Background: Pulse wave velocity (PWV) is a marker of arterial stiffness. It was shown that PWV is related to increased cardiovascular risk in renal transplant recipients (RTR). Renal transplantation leads to decrease of arterial stiffness when compared with dialysis patients. Despite many studies, causes of increased arterial stiffness in RTR are not well defined. This study sought to investigate the association between cardiovascular risk factors, graft function, cardiovascular and immunosuppressive therapy, and carotid-femoral PWV in renal transplant recipients.
Material/methods: Carotid-femoral PWV were measured with Complior device in 207 (73 female and 134 male) RTR aged 45+/-12 years, and in 21 healthy volunteers as controls.

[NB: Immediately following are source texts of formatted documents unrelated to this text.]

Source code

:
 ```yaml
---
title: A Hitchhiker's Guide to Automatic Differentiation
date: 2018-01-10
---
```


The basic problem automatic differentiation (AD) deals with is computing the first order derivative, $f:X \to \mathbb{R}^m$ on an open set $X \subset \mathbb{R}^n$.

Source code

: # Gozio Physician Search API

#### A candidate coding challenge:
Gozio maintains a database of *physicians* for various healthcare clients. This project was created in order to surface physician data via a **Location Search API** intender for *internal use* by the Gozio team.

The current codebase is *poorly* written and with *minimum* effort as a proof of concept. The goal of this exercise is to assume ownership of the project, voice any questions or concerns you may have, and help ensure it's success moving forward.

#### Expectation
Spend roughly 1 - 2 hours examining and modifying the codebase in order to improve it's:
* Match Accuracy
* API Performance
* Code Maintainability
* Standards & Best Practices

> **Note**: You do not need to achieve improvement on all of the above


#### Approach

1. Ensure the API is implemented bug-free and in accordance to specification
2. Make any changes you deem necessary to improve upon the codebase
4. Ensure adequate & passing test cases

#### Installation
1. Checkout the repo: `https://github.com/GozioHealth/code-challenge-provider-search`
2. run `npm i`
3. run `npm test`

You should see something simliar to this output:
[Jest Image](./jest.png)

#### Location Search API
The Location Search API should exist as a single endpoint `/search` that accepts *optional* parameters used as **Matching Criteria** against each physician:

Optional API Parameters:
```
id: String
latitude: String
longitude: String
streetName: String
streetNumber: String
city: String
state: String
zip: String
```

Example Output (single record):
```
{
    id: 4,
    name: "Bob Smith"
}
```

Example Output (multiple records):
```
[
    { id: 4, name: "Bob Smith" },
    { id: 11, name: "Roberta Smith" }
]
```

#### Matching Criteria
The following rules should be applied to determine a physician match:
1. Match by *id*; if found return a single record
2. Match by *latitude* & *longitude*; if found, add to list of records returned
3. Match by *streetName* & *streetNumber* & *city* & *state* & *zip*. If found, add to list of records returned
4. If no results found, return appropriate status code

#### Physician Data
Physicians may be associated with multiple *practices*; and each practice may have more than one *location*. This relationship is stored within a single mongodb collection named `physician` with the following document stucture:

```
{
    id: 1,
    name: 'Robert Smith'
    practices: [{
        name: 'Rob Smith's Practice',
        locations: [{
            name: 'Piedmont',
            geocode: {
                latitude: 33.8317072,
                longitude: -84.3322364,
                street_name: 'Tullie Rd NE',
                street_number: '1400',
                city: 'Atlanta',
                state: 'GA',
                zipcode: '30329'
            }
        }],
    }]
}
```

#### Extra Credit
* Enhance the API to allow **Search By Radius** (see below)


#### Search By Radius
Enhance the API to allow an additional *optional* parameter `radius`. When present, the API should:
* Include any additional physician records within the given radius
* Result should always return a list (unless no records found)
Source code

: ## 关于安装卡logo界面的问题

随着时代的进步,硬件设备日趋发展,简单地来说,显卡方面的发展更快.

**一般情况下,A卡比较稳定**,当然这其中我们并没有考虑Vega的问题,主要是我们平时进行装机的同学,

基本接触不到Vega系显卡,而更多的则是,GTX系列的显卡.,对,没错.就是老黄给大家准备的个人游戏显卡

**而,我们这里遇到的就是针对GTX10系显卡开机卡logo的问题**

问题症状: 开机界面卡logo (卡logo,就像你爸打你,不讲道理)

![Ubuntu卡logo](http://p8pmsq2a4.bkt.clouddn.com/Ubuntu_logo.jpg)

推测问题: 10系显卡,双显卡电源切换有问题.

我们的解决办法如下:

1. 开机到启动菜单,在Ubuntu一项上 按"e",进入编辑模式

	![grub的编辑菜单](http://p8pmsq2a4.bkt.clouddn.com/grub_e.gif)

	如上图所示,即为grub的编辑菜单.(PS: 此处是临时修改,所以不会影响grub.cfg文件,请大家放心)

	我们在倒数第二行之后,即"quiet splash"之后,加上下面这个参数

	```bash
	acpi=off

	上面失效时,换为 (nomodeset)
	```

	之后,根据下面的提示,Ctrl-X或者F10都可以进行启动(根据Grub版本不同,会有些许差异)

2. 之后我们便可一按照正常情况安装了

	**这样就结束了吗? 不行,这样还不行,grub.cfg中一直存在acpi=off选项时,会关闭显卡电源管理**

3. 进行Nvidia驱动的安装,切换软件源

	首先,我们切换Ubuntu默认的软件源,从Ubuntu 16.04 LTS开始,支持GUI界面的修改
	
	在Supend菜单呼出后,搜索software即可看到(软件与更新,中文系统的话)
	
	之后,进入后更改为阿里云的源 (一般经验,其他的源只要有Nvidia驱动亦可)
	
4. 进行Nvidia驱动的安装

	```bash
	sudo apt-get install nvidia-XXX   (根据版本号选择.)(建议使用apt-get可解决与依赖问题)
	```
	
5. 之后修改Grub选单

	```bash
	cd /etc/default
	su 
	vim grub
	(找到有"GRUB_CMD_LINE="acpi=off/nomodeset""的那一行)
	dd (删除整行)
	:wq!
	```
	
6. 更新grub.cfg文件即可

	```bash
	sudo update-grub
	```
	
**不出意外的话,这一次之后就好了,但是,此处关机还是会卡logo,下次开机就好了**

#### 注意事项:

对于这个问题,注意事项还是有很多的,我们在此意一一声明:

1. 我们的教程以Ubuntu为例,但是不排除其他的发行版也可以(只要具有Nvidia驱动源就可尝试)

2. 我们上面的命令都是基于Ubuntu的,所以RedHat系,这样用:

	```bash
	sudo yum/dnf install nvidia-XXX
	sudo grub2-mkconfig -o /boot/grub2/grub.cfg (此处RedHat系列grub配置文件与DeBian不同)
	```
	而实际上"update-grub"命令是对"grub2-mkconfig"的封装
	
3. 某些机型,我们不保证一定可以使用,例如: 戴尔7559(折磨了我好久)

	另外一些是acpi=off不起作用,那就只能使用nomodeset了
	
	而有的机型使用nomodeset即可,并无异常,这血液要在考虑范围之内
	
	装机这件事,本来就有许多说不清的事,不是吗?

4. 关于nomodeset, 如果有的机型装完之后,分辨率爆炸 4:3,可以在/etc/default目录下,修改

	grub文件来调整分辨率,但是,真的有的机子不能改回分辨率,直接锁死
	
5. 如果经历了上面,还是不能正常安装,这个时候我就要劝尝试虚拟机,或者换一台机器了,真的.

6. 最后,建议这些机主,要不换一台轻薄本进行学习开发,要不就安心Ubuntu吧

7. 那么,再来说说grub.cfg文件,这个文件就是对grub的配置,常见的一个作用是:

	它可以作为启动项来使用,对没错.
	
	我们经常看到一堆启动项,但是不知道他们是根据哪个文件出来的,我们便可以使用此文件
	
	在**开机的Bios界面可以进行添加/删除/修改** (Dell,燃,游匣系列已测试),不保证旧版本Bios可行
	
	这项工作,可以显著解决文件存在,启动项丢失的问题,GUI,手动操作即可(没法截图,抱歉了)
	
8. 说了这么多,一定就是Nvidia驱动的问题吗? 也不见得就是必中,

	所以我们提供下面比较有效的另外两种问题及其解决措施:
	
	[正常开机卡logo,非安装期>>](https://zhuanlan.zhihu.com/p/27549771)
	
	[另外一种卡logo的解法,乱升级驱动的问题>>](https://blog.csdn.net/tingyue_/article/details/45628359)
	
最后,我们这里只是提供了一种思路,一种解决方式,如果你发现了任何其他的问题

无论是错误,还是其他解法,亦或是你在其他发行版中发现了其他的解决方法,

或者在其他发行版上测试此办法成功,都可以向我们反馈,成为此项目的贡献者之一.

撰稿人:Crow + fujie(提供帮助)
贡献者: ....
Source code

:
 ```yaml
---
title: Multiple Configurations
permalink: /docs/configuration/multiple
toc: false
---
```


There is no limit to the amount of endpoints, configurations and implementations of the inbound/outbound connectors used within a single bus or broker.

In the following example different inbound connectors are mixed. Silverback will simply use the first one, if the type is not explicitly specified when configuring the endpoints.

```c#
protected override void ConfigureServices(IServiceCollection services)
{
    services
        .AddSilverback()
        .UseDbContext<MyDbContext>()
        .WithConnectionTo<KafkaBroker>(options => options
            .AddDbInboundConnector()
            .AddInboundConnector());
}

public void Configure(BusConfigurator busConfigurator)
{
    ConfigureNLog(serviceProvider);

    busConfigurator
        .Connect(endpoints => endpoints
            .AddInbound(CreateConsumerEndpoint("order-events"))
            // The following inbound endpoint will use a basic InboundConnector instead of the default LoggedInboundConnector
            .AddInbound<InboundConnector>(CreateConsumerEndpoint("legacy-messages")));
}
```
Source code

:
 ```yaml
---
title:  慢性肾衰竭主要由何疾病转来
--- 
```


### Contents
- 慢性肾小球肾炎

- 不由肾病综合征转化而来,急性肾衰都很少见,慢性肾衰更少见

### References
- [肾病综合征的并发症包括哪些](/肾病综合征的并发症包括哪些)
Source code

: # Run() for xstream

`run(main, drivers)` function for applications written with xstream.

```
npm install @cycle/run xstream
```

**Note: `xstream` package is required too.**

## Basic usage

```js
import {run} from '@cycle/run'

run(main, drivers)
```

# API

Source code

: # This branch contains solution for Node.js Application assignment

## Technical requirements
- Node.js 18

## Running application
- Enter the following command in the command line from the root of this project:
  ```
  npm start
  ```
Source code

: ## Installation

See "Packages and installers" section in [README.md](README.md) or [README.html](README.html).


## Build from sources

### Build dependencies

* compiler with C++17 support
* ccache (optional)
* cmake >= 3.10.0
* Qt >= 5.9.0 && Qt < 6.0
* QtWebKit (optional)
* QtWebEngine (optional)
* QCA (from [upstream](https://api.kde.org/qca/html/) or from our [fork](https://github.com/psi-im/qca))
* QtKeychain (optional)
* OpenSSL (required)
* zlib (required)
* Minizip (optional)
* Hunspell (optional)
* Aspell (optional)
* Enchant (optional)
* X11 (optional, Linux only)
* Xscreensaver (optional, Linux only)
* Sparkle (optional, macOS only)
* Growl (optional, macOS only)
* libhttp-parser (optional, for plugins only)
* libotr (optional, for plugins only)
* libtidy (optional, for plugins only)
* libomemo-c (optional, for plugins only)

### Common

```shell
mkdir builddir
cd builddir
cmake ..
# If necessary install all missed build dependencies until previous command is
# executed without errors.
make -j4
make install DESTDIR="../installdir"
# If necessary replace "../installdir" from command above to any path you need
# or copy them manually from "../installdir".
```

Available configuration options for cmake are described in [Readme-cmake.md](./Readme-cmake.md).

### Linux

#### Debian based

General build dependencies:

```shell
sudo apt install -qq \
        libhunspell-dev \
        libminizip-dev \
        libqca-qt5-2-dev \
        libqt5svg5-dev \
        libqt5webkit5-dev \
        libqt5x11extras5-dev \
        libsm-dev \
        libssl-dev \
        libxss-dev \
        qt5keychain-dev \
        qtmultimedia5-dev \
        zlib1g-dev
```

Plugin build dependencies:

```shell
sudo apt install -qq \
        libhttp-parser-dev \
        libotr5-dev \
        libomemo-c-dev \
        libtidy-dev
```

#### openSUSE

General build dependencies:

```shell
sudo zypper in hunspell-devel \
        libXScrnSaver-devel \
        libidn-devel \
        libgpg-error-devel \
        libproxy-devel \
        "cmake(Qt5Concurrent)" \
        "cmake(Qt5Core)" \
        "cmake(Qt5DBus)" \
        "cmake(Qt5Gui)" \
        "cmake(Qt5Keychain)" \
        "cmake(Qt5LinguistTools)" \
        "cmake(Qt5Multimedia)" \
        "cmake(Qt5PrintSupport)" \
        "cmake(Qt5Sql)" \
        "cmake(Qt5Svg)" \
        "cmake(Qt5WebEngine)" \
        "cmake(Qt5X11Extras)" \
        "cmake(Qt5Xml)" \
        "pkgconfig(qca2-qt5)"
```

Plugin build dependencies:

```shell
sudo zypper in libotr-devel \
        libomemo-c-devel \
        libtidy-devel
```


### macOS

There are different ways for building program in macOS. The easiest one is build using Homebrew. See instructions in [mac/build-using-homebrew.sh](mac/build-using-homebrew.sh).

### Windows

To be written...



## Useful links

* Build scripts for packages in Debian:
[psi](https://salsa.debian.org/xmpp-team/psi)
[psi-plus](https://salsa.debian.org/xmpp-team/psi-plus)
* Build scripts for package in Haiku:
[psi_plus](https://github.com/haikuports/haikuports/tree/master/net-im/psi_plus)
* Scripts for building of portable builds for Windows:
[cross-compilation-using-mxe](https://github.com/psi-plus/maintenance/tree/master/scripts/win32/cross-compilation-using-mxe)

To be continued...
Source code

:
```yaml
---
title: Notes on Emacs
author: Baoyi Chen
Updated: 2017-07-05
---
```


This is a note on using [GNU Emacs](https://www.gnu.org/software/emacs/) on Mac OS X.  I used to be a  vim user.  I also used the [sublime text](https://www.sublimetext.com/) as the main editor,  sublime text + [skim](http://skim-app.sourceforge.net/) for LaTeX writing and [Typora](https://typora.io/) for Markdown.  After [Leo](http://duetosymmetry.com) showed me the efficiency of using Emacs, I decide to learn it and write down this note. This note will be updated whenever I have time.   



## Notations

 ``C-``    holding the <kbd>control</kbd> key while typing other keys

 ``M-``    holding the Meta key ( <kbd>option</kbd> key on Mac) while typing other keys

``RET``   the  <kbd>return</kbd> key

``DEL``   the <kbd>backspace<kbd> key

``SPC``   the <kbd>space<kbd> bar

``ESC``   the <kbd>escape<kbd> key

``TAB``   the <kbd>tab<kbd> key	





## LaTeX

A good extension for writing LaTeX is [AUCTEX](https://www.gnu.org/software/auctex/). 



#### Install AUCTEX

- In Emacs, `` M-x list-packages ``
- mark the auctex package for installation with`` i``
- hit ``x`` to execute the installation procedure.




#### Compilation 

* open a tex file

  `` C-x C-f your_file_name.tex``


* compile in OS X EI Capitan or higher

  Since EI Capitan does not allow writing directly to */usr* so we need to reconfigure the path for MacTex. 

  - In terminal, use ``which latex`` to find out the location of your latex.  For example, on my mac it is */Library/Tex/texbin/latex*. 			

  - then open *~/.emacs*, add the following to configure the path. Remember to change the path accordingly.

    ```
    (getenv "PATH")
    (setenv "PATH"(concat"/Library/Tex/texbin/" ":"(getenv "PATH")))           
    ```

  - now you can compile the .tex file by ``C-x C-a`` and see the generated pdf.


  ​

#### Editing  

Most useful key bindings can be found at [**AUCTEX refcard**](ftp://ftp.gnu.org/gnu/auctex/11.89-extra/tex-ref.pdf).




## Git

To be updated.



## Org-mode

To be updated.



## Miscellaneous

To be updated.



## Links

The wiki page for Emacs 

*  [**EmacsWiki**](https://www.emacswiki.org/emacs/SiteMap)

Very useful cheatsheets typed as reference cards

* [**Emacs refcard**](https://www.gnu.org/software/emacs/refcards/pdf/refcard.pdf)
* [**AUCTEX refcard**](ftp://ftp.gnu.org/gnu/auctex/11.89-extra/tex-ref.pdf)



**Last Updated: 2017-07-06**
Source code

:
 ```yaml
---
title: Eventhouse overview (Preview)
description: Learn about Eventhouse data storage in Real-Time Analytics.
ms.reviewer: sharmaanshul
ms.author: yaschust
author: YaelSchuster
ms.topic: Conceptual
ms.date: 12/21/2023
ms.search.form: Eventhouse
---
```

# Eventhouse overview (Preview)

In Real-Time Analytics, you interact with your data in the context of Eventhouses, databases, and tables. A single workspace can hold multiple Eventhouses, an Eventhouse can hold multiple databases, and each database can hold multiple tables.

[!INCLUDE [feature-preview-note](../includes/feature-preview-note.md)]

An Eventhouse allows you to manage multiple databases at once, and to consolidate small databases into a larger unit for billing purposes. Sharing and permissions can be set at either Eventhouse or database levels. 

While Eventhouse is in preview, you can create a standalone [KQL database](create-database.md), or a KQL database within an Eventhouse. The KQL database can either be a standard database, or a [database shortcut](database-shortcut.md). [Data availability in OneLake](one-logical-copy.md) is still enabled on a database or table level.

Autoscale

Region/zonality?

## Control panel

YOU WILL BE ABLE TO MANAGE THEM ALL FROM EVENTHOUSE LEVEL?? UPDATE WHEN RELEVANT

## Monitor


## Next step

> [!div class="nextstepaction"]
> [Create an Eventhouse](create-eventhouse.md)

Results: Pulse wave velocity was higher in RTR compared with controls: 9.2+/-2.1 m/s vs 8.3+/-1.5m/s (P<.05). In RTR group, significant correlations were found between PWV and age (r=0,55; P<.001), male sex (r=0.17; P<.02), body weight (r=0.23; P<.01), systolic (SBP) (r=0.36; P<.001), and diastolic blood pressure (DBP) (r=0.19; P<.01), pulse pressure (pulse pressure) (r=0.34; P<.001), mean arterial pressure (MAP) (r=0.28; P<.001), number of antihypertensive medication (r=0.17; P<.02), fasting glucose (r=0.24; P<.01), presence of diabetes (r=0.24; P<.01), eGFR (r=-0.19; P<.01), therapy with cyclosporine (r=0.29; P<.001), and therapy with tacrolimus (r=-0.22; P<.01). In stepwise multiple regression analysis, age, male sex, MAP, cyclosporine, and fasting glucose concentration were independently associated with increased PWV.
Conclusions: Arterial stiffness is increased in RTR. Type of immunosuppressive regimen, high blood pressure, and glucose metabolism disturbances should be considered as potential targets to reduce increased arterial stiffness in RTR.